#### Exercise input

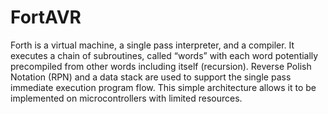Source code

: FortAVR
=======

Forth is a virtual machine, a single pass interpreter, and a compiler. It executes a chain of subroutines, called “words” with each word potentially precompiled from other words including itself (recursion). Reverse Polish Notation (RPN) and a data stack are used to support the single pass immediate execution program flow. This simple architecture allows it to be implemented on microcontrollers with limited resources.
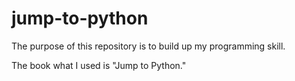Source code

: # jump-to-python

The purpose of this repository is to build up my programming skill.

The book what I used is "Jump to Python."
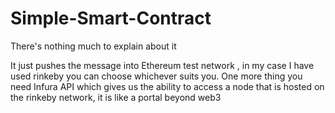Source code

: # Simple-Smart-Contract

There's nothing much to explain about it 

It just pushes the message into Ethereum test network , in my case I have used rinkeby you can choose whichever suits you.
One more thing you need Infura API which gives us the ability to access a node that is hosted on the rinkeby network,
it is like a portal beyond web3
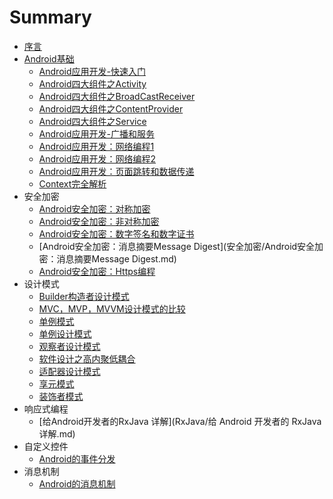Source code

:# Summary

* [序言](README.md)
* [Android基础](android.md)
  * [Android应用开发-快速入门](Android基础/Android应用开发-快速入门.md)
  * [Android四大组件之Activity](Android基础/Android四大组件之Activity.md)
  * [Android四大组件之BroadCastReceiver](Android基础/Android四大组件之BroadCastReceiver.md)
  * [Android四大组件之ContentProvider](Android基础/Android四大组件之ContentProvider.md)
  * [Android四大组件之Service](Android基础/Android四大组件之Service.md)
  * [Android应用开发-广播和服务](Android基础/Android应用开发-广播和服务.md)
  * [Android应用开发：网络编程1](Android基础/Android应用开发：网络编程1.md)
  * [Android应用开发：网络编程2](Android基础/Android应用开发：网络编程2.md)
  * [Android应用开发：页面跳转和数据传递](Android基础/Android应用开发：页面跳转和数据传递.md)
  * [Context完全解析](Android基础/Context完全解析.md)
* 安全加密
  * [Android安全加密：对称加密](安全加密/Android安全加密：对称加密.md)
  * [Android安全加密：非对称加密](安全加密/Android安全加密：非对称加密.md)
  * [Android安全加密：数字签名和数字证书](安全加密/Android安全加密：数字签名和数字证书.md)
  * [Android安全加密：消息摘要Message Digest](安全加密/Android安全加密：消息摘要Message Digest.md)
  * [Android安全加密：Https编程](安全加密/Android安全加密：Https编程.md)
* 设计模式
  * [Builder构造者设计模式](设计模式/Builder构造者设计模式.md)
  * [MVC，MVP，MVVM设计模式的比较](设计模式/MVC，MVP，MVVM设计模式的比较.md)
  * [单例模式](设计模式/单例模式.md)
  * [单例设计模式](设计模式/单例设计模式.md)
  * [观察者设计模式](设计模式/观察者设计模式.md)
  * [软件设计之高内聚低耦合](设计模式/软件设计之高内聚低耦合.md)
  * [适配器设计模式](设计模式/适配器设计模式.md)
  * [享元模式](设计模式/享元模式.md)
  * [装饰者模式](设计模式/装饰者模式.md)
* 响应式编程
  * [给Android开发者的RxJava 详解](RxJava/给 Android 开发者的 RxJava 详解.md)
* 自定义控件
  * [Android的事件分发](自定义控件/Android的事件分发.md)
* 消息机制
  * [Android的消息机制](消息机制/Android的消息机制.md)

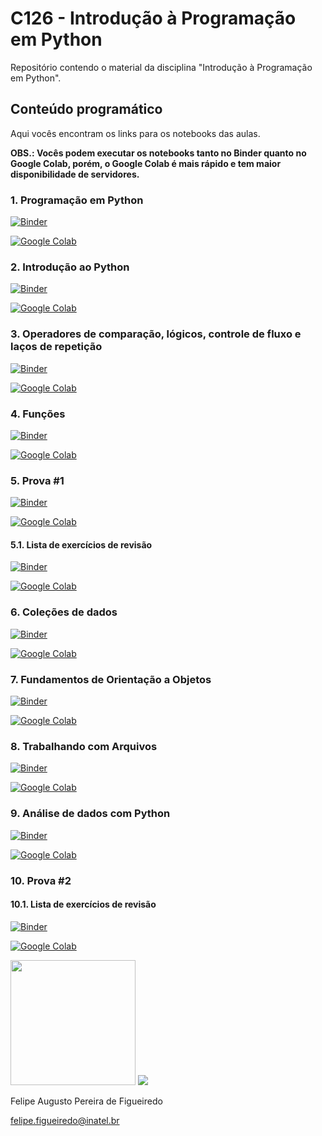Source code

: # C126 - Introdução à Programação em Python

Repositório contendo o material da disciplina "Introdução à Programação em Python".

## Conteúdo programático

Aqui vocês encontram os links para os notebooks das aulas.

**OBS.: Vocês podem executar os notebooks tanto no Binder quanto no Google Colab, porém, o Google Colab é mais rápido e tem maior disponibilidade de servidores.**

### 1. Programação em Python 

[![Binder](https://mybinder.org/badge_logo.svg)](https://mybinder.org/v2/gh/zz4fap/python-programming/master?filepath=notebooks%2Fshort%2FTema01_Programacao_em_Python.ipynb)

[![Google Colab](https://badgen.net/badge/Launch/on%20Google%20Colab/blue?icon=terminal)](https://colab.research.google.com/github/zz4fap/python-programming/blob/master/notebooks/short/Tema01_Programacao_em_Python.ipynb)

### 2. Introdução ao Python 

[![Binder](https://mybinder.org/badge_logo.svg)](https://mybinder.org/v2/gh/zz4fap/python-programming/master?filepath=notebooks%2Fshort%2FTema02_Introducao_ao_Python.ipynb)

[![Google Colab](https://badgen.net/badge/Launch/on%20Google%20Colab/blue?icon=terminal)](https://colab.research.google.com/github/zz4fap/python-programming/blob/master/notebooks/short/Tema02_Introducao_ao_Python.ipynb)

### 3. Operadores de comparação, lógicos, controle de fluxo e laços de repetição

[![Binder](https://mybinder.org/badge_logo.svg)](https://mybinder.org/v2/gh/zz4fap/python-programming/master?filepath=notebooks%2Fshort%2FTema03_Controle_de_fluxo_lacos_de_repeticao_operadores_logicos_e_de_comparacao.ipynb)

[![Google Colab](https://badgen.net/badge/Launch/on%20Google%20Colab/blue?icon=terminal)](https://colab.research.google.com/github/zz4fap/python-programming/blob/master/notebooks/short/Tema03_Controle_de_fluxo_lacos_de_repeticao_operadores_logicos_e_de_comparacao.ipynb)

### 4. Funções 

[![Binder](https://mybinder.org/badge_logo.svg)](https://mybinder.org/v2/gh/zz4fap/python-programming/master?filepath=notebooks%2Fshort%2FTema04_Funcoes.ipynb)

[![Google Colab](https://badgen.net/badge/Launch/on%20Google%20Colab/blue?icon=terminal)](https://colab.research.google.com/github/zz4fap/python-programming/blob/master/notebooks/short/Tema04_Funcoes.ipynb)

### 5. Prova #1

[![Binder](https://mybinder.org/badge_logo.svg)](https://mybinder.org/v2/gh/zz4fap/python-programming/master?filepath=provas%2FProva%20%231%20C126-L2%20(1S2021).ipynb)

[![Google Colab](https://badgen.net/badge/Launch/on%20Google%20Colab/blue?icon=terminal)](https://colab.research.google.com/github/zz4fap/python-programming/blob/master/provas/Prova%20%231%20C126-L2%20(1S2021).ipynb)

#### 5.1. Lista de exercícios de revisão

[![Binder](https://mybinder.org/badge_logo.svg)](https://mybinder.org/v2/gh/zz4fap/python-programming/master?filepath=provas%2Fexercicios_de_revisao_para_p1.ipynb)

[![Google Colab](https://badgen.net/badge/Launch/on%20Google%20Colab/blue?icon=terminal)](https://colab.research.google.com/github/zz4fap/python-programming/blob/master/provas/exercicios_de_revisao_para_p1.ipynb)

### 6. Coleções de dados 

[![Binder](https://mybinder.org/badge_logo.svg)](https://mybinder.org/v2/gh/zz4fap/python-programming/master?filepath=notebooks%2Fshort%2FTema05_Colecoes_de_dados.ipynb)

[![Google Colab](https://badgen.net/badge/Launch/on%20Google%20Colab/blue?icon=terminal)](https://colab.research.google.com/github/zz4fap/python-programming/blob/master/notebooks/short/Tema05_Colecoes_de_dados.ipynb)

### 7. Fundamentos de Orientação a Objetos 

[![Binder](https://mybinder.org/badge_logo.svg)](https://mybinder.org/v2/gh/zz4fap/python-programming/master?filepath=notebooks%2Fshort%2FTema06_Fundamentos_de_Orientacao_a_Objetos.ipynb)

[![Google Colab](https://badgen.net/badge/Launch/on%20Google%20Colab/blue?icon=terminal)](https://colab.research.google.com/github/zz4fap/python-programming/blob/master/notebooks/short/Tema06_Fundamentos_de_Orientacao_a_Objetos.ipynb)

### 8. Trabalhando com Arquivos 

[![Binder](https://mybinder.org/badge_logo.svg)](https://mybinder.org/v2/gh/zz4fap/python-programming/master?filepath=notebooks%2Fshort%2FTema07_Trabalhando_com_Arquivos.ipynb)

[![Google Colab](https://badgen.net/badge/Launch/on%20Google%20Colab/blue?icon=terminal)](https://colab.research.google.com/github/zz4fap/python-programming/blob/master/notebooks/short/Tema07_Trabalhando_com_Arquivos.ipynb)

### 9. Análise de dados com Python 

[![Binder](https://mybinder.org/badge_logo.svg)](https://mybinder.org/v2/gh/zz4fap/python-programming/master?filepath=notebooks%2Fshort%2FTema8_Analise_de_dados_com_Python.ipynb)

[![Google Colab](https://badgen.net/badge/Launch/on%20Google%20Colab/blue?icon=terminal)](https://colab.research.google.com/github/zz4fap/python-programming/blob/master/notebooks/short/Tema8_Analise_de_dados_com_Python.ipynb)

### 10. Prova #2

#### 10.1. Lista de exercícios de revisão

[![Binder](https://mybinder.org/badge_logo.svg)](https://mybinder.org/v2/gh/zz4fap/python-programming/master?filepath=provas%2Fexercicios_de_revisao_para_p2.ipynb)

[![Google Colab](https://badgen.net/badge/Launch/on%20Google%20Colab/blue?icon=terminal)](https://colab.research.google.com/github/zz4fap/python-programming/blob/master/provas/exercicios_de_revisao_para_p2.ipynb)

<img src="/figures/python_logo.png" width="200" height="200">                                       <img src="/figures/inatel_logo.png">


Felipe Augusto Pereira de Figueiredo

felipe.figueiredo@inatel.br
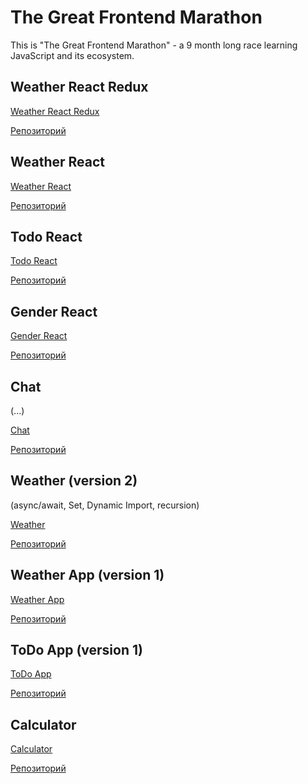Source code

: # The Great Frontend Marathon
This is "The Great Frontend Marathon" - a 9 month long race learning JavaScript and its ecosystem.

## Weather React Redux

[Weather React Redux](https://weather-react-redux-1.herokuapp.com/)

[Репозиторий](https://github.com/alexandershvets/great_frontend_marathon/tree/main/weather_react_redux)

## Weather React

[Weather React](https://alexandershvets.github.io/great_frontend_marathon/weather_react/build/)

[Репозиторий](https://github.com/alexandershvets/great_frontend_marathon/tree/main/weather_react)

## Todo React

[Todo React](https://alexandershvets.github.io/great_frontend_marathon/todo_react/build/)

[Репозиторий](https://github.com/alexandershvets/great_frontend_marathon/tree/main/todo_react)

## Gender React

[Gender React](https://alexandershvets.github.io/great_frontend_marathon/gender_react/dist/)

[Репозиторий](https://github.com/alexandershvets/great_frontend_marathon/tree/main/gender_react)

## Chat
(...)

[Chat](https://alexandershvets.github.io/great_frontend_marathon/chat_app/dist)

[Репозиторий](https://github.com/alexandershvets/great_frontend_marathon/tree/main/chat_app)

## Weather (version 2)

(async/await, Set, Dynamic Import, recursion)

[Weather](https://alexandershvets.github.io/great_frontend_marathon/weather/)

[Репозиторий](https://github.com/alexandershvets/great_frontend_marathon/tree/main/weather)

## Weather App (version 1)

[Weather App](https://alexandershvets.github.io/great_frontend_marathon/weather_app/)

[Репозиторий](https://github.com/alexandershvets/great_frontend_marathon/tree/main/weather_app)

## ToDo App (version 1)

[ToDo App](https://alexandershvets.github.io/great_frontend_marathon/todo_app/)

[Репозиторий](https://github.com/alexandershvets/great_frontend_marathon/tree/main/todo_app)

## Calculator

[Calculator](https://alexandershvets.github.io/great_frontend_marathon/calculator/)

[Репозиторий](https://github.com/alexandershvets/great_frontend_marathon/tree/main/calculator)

########

In the records above, return only the line that contains "## Calculator" and every line after it through the last, exactly as they appear.

## Calculator

[Calculator](https://alexandershvets.github.io/great_frontend_marathon/calculator/)

[Репозиторий](https://github.com/alexandershvets/great_frontend_marathon/tree/main/calculator)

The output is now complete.